AIM OF THE EXERCISE:
From the records that follow, copy every line that contains the word "service".

──────── SUPPLIED RECORDS

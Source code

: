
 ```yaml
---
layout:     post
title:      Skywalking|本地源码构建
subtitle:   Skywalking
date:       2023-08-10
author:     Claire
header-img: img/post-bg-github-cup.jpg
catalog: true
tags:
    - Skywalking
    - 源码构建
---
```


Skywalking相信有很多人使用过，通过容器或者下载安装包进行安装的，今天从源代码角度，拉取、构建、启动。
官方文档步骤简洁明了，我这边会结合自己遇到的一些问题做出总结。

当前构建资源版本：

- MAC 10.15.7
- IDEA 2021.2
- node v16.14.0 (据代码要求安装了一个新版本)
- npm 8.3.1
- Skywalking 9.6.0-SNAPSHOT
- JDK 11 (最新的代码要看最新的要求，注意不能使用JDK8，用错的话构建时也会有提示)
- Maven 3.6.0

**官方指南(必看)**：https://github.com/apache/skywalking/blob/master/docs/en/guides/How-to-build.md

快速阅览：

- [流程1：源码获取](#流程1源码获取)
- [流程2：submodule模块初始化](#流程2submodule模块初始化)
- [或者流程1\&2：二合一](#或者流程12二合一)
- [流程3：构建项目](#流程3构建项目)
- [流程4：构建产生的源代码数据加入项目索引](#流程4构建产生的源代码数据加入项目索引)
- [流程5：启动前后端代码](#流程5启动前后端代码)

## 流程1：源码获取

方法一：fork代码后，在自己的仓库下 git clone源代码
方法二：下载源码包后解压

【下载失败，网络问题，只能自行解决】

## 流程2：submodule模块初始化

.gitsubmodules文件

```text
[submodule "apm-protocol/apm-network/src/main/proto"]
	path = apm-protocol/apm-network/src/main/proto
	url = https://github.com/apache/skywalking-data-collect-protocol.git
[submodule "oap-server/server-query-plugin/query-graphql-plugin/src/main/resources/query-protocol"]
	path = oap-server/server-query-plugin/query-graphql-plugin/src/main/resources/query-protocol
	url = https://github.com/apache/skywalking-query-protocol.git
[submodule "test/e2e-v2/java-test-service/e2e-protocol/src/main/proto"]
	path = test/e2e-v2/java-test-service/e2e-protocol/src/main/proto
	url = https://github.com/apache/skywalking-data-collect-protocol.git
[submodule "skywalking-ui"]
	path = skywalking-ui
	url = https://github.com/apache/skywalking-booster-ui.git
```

────────────────

EXERCISE ANSWER:
[submodule "test/e2e-v2/java-test-service/e2e-protocol/src/main/proto"]
	path = test/e2e-v2/java-test-service/e2e-protocol/src/main/proto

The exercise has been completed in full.